Conjunturalmente, a queda dos manufaturados em 2019 pode ser explicada pela retração de 11,1% das exportações de manufaturados, mais do que a queda das exportações dos semifaturados (-8%) e dos básicos (-2%), diminuindo assim o seu peso no total. A crise na Argentina é a principal causa disto. Com a diminuição da importação de produtos brasileiros, a Argentina caiu de 3º para 4º no ranking de maiores importadores do Brasil. Historicamente, o país importa muitos automóveis, e em 2019 o país vizinho diminuiu a importação em 35,3% de veículos de carga e 27,5% de automóveis de passageiros, dois dos principais itens de exportação do Brasil.
No entanto, a questão não é conjuntural, e sim estrutural. Outro dado que mostra que 2019 foi mais um ano em que o fenômeno da reprimarização da economia avançou é o do peso da indústria no PIB do país. Com mais uma queda na Indústria em 2019, onde no dado mais recente, o de outubro, o IBGE afirma que a produção industrial caiu 1,3%, chegamos a um novo recorde de fundo do poço da participação da indústria no PIB, com 21,1% na indústria em geral e 11,1%, na indústria de transformação, 7,5 e 6,7 pontos percentuais, respectivamente, a menos do que 15 anos atrás, segundo o IBRE-FGV, entidade que publica este dado.
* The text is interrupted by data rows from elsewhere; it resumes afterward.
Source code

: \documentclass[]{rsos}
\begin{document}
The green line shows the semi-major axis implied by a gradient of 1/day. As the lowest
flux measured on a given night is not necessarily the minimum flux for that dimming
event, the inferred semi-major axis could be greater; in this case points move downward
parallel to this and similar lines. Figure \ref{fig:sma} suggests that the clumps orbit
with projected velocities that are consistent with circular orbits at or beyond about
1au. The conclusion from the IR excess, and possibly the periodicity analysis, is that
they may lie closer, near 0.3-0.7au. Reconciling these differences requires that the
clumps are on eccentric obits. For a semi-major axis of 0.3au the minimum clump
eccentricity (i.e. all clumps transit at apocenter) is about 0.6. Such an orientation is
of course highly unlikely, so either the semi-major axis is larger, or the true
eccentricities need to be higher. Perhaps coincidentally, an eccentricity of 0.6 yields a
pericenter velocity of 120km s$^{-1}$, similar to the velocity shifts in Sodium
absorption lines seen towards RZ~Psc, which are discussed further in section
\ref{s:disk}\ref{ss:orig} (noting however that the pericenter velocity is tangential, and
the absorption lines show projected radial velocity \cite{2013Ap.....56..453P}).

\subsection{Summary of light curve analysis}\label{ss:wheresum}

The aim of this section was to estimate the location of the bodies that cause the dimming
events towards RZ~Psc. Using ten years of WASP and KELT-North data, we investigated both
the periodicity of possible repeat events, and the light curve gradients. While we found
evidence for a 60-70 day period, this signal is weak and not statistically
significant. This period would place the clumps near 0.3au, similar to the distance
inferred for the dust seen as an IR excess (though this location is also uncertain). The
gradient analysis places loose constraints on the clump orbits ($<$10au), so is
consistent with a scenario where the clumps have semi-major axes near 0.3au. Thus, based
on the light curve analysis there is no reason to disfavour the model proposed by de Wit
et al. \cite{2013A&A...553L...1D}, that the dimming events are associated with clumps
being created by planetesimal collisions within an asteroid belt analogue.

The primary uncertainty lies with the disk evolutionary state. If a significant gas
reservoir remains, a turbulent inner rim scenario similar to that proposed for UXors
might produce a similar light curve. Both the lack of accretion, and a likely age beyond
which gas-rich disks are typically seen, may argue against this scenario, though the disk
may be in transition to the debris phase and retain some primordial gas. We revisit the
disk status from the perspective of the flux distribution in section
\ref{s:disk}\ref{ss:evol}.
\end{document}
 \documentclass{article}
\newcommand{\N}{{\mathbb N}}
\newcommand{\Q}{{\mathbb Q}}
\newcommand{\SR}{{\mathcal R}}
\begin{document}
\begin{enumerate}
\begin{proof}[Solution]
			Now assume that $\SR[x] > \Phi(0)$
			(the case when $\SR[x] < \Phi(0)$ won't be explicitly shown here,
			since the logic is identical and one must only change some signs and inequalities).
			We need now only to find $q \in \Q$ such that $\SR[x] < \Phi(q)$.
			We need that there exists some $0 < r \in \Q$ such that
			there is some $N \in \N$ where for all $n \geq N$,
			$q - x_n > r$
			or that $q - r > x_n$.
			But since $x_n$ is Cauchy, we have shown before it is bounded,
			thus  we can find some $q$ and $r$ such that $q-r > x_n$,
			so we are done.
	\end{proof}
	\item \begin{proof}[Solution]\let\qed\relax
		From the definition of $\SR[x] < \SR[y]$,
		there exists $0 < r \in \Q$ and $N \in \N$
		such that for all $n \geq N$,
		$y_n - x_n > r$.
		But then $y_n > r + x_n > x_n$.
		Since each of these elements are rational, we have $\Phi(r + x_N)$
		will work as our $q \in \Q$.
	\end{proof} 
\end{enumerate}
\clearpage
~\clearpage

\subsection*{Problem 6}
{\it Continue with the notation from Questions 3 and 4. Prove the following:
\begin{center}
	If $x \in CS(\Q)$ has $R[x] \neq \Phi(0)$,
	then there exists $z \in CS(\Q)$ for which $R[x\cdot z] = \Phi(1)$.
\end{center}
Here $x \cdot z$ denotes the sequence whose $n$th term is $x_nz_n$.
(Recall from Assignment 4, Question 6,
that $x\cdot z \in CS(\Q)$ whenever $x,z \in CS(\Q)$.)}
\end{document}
Os efeitos disto são o aumento das importações, do desemprego na indústria (historicamente com melhores salários e condições de trabalho) e da dependência do país em relação às grandes empresas estrangeiras.
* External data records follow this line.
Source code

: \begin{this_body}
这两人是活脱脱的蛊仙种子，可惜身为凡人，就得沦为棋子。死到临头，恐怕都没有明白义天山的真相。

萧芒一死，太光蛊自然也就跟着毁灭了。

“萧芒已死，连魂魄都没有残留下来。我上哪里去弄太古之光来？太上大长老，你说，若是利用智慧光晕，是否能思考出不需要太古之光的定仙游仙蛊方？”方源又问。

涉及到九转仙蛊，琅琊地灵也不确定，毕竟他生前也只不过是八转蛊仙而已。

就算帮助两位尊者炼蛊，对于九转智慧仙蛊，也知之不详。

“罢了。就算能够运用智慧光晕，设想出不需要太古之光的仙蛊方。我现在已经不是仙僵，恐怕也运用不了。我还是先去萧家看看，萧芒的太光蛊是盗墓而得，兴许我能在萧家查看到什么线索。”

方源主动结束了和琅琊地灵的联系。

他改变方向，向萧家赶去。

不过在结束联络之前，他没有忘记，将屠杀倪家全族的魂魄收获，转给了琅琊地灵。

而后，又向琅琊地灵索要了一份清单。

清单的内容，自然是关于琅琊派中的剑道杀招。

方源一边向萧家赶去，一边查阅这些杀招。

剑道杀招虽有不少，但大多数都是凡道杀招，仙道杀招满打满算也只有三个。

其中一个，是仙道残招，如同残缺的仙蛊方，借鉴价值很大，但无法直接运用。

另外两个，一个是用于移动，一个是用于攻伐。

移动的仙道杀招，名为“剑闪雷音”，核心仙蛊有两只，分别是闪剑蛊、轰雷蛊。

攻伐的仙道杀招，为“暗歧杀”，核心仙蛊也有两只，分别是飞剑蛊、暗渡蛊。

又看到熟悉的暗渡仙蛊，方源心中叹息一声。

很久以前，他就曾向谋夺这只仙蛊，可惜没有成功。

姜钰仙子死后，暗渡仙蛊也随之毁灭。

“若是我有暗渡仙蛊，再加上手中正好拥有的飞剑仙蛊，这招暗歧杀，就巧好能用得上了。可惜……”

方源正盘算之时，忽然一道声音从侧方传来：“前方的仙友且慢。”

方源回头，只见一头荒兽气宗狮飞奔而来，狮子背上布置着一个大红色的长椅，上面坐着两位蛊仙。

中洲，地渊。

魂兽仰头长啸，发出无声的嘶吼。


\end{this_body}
Há uma grande discussão no âmbito da Economia sobre os motivos que levam países a se desindustrializarem, e em países como o Brasil a se reprimarizarem, mas quero centrar fogo aqui na explicação do programa político. Ou seja, que o objetivo da direita (como no governo Temer) e da extrema direita (como no governo Bolsonaro) são justamente este.
Os primeiros projetos a serem destruídos são os de soberania nacional tocados pela indústria estatal, como a da Petrobrás. A privatização da Petrobrás e a entrega de vários setores estratégicos e lucrativos – como o de refino, transporte, distribuição e revenda de combustíveis e gás – é exemplo disto. Não à toa a importação de gasolina para automóvel cresceu 40% em 2019, enquanto que a utilização da capacidade instalada das refinarias brasileiras cai e várias já entraram no pacote de privatizações de Guedes.
Mas não só, e isto é um desafio para o entendimento dos partidos de esquerda. Grandes grupos econômicos industriais privados nacionais também foram destruídos por esta mesma leva, tal como mostra o artigo de Luiz Fernando de Paula e Rafael Moura, publicado no Valor Econômico sob o título “As consequências econômicas da Lava Jato”. E isto é mais uma importante explicação para o avanço da reprimarização.
O processo de desindustrialização segue, com o contínuo aumento do poder dos ruralistas e dos banqueiros sob o governo Bolsonaro. Curioso que, por outro lado, isto parece não incomodar tanto os industriais, satisfeitos pela espoliação dos trabalhadores garantidas pelas sucessivas reformas trabalhistas.